Нашептали ангелы Господни добрым людям про воду живую. И хоть мало кто до источника добраться смог, а все ж у каждого надежда есть. И с тех пор, как помрет али от руки злодейской погибнет кто, сердца-то любящие и ищут озеро с мертвою водою да источник с водою живою. Редко кто находит, но уж коли нашел, то делает так: сперва умершего водою мертвою умоет, чтобы ожило тело, а уж потом крест серебряый в живую воду окунает да быстренько покойнику любезному иа грудь кладет, прямо на сердце. И просыпается в теле бессмысленном душа. Подымается человек воскресший с радостью светлой в глазах, близких своих обнимает, да от счастья плачет. Одно только условие, сказывают, есть. Ни за что нельзя говорить воскресшему, что он умирал. А можно только сказать, что был болен сильно, да выздоровел.

Хаос

Высоко в горах, глубоко в пещере замурован Хаос. А замуровали его там в стародавни времена герои, от которых имен даже не осталося. Камнями вход в пещеру заложили, да глиною щели замазали хорошенько, чтобы Хаос не просочился да не утек. Но вода камень точит, ветер песок разносит, нутро земное горы трясет. Помаленьку расшаталась стена каменная, трещинами пошла. Хаос и просочился на волю. И обернулся ребеночком махоньким, неразумным. Все ребятенка жалеют, никто всерьез не берет. Пришел он в город, на светофор глянул разок — в светофоре все цвета разом перемешалися: не желтые, не красные, не зеленые, а серо-буро-малиновые в крапинку. Тормоза завизжали все машины встали. А малец дальше пошел и в книжный магазин пришел. Полистал книжечки — да и вон вышел. Глянули люди в те книжки — а там слов нету, одни только буквы. Ничего не понять!

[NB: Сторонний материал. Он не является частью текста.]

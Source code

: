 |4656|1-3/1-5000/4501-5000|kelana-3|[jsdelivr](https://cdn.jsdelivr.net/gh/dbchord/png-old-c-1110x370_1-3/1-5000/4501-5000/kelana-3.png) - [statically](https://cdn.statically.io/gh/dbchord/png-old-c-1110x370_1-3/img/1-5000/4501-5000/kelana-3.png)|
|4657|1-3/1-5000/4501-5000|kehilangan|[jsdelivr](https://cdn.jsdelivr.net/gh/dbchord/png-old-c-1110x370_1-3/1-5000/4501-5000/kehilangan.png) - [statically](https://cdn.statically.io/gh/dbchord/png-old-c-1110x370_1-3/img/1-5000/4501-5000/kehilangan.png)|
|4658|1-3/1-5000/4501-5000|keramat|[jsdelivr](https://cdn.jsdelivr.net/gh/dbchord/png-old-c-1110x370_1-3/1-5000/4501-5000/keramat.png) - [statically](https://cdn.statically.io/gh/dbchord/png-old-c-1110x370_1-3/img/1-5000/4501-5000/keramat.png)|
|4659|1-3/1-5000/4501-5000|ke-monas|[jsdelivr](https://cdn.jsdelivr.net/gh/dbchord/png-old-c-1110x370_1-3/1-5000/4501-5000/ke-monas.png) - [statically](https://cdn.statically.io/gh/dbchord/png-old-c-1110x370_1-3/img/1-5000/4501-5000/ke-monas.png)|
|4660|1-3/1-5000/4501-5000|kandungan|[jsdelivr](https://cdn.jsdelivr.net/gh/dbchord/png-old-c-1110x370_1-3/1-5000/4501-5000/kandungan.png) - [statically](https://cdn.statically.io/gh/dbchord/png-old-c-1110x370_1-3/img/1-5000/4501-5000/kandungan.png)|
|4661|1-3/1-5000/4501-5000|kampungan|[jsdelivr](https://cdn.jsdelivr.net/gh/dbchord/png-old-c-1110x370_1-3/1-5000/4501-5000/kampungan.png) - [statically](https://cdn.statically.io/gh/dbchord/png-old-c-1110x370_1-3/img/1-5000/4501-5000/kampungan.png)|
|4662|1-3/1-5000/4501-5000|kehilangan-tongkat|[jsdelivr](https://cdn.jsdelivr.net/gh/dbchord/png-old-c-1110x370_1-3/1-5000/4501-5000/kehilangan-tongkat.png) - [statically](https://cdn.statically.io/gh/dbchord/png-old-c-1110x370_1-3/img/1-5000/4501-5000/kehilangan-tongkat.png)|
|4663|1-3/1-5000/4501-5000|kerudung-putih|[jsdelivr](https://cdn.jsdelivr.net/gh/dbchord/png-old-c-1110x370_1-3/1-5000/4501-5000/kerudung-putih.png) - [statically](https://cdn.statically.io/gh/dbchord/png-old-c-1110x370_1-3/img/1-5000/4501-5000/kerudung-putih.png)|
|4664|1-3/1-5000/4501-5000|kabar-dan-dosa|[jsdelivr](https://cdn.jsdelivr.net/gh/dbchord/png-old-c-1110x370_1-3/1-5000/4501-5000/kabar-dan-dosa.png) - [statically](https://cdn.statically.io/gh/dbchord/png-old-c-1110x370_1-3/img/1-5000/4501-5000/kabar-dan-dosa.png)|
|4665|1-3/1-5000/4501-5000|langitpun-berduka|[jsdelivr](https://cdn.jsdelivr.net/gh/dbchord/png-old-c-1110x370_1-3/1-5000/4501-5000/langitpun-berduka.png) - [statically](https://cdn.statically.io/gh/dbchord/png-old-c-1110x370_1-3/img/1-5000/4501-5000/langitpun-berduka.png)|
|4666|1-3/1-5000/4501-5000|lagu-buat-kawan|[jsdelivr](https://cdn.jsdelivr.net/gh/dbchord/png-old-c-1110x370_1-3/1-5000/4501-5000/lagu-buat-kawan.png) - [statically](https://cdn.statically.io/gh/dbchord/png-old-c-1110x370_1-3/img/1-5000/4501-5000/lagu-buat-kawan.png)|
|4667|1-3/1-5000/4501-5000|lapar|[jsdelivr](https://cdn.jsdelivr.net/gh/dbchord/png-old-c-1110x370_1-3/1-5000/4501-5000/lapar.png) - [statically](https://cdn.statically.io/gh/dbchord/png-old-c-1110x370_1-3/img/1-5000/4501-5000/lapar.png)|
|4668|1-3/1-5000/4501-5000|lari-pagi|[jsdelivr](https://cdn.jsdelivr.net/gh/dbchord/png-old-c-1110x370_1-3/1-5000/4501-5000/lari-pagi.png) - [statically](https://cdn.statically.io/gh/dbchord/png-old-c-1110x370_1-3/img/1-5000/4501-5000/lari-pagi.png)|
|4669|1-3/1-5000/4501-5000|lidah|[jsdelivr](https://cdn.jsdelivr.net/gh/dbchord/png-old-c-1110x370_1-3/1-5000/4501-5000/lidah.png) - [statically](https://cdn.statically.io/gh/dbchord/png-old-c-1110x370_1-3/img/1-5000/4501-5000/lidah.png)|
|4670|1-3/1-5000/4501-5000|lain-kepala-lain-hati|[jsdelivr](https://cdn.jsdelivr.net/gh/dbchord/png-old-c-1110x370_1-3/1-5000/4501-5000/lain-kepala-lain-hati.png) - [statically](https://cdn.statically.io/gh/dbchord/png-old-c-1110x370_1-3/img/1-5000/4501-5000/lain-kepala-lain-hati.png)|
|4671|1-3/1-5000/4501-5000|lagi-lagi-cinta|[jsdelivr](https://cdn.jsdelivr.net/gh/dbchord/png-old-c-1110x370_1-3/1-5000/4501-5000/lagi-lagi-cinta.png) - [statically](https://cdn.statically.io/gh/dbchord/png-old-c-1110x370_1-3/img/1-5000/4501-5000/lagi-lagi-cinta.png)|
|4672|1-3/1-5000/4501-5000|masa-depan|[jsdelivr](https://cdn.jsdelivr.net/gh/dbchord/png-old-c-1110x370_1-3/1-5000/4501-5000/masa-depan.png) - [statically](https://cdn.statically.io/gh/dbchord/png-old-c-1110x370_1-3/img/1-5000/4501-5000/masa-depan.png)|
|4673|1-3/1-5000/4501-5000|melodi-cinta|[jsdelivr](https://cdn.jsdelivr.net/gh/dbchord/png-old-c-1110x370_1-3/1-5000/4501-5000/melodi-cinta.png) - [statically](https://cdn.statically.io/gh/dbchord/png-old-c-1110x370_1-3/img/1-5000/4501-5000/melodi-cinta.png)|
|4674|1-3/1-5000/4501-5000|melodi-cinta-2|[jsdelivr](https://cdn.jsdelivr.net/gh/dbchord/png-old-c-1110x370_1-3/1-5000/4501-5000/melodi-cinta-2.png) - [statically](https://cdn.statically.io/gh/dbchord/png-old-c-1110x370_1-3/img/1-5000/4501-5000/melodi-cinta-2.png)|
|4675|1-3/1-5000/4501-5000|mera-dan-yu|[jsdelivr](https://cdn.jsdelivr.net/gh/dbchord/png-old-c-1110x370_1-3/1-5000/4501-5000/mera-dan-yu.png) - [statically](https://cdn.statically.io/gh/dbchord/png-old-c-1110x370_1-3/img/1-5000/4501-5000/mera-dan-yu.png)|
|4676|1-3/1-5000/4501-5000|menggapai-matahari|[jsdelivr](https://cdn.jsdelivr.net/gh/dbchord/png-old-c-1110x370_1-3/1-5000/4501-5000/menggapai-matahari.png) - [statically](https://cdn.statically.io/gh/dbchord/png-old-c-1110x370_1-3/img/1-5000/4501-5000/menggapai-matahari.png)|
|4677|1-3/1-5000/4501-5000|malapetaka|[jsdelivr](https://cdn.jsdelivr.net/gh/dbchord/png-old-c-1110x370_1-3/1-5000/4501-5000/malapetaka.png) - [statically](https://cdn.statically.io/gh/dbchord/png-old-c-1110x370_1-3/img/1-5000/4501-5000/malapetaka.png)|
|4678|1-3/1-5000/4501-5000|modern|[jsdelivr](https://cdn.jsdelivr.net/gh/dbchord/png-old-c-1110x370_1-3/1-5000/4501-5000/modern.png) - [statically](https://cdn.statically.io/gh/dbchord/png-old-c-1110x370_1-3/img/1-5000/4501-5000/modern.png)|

А Хаос по городу гулял-гулял, и видит — дом, а на нем вывеска: «Филармония». Зашел туда — а там зал темный, а на сцене оркестр музыку играет. Сел малец на последнем ряду, музыку слушать. Да недолго слушал. Музыканты в ноты свои глядят — и только значки нотные видят: всякие там соли, диезы и бекары. Значки-то видать, а музыку — как ветром сдуло! Расстроились музыканты, инструменты свои побросали и разбежались. А Хаос из филармонии вышел и в школу пошел, в класс зашел. А в классе как раз учительница детям объясняет, что Земля вокруг Солнца вращается. Поднял Хаос ручонку, спросить хочет. Обрадовалась учительница, спрашивай, говорит, деточка! «А зачем Земля вращается-то вокруг, неужто не надоело?» — спросил мальчонка. Задумалась учительница, за голову схватилася, да из класса бегом.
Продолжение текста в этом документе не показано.